* [What this task involves]
Pictures found in the material must be left out, and every line returned as written.

(Exercise input)

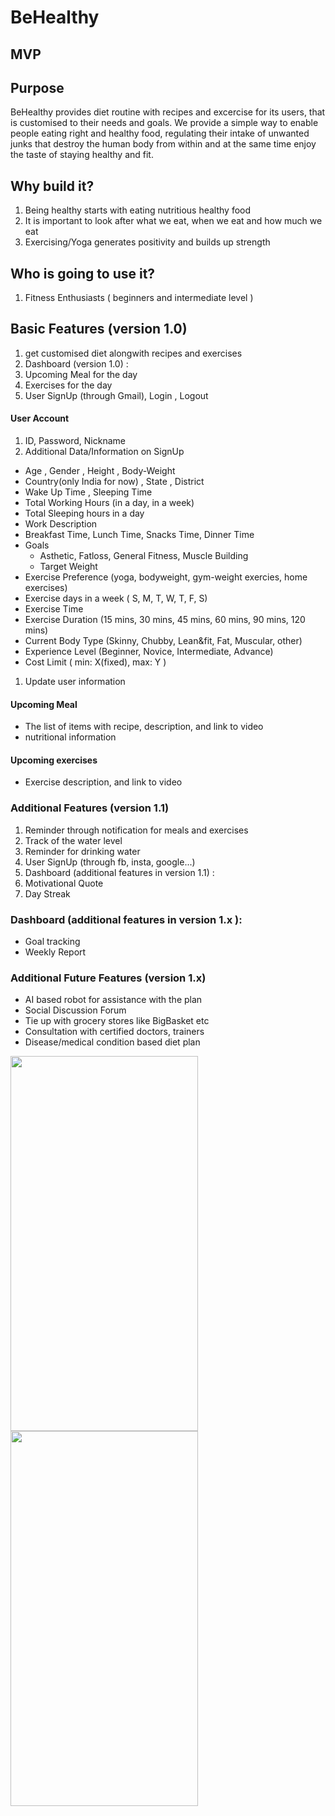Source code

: # BeHealthy

## MVP

## Purpose
BeHealthy provides diet routine with recipes and excercise for its users, that is customised to their needs and goals. We provide a simple way to enable people eating right and healthy food, regulating their intake of unwanted junks that destroy the human body from within and at the same time enjoy the taste of staying healthy and fit.

## Why build it?
1. Being healthy starts with eating nutritious healthy food
1. It is important to look after what we eat, when we eat and how much we eat
1. Exercising/Yoga generates positivity and builds up strength

## Who is going to use it?
1. Fitness Enthusiasts ( beginners and intermediate level )

## Basic Features (version 1.0)
1. get customised diet alongwith recipes and exercises 
1. Dashboard (version 1.0) :
  1. Upcoming Meal for the day
  1. Exercises for the day
1. User SignUp (through Gmail), Login , Logout

#### User Account
1. ID, Password, Nickname
1. Additional Data/Information on SignUp
  * Age , Gender , Height , Body-Weight
  * Country(only India for now) , State , District
  * Wake Up Time , Sleeping Time
  * Total Working Hours (in a day, in a week)
  * Total Sleeping hours in a day
  * Work Description
  * Breakfast Time, Lunch Time, Snacks Time, Dinner Time
  * Goals
    * Asthetic, Fatloss, General Fitness, Muscle Building
    * Target Weight
  * Exercise Preference (yoga, bodyweight, gym-weight exercies, home exercises)
  * Exercise days in a week ( S, M, T, W, T, F, S)
  * Exercise Time
  * Exercise Duration (15 mins, 30 mins, 45 mins, 60 mins, 90 mins, 120 mins)
  * Current Body Type (Skinny, Chubby, Lean&fit, Fat, Muscular, other)
  * Experience Level (Beginner, Novice, Intermediate, Advance)
  * Cost Limit ( min: X(fixed), max: Y )
1. Update user information

#### Upcoming Meal
* The list of items with recipe, description, and link to video
* nutritional information

#### Upcoming exercises
* Exercise description, and link to video

### Additional Features (version 1.1)
1. Reminder through notification for meals and exercises
1. Track of the water level
1. Reminder for drinking water
1. User SignUp (through fb, insta, google...)
1. Dashboard (additional features in version 1.1) :
  1. Motivational Quote
  1. Day Streak

### Dashboard (additional features in version 1.x ):
* Goal tracking
* Weekly Report

### Additional Future Features (version 1.x)
* AI based robot for assistance with the plan
* Social Discussion Forum
* Tie up with grocery stores like BigBasket etc
* Consultation with certified doctors, trainers 
* Disease/medical condition based diet plan





<img src="https://user-images.githubusercontent.com/25588116/86388270-1c1bb580-bcb2-11ea-8a9f-77c8d1e0c9b3.jpg" height="600" width="300">

<img src="https://user-images.githubusercontent.com/25588116/86388276-1faf3c80-bcb2-11ea-97b3-b27883856fbb.jpg" height="600" width="300">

(End Exercise input)

* [Solution to this exercise]
Source code

: # BeHealthy

## MVP

## Purpose
BeHealthy provides diet routine with recipes and excercise for its users, that is customised to their needs and goals. We provide a simple way to enable people eating right and healthy food, regulating their intake of unwanted junks that destroy the human body from within and at the same time enjoy the taste of staying healthy and fit.

## Why build it?
1. Being healthy starts with eating nutritious healthy food
1. It is important to look after what we eat, when we eat and how much we eat
1. Exercising/Yoga generates positivity and builds up strength

## Who is going to use it?
1. Fitness Enthusiasts ( beginners and intermediate level )

## Basic Features (version 1.0)
1. get customised diet alongwith recipes and exercises 
1. Dashboard (version 1.0) :
  1. Upcoming Meal for the day
  1. Exercises for the day
1. User SignUp (through Gmail), Login , Logout

#### User Account
1. ID, Password, Nickname
1. Additional Data/Information on SignUp
  * Age , Gender , Height , Body-Weight
  * Country(only India for now) , State , District
  * Wake Up Time , Sleeping Time
  * Total Working Hours (in a day, in a week)
  * Total Sleeping hours in a day
  * Work Description
  * Breakfast Time, Lunch Time, Snacks Time, Dinner Time
  * Goals
    * Asthetic, Fatloss, General Fitness, Muscle Building
    * Target Weight
  * Exercise Preference (yoga, bodyweight, gym-weight exercies, home exercises)
  * Exercise days in a week ( S, M, T, W, T, F, S)
  * Exercise Time
  * Exercise Duration (15 mins, 30 mins, 45 mins, 60 mins, 90 mins, 120 mins)
  * Current Body Type (Skinny, Chubby, Lean&fit, Fat, Muscular, other)
  * Experience Level (Beginner, Novice, Intermediate, Advance)
  * Cost Limit ( min: X(fixed), max: Y )
1. Update user information

#### Upcoming Meal
* The list of items with recipe, description, and link to video
* nutritional information

#### Upcoming exercises
* Exercise description, and link to video

### Additional Features (version 1.1)
1. Reminder through notification for meals and exercises
1. Track of the water level
1. Reminder for drinking water
1. User SignUp (through fb, insta, google...)
1. Dashboard (additional features in version 1.1) :
  1. Motivational Quote
  1. Day Streak

### Dashboard (additional features in version 1.x ):
* Goal tracking
* Weekly Report

### Additional Future Features (version 1.x)
* AI based robot for assistance with the plan
* Social Discussion Forum
* Tie up with grocery stores like BigBasket etc
* Consultation with certified doctors, trainers 
* Disease/medical condition based diet plan





<img src="https://user-images.githubusercontent.com/25588116/86388270-1c1bb580-bcb2-11ea-8a9f-77c8d1e0c9b3.jpg" height="600" width="300">

<img src="https://user-images.githubusercontent.com/25588116/86388276-1faf3c80-bcb2-11ea-97b3-b27883856fbb.jpg" height="600" width="300">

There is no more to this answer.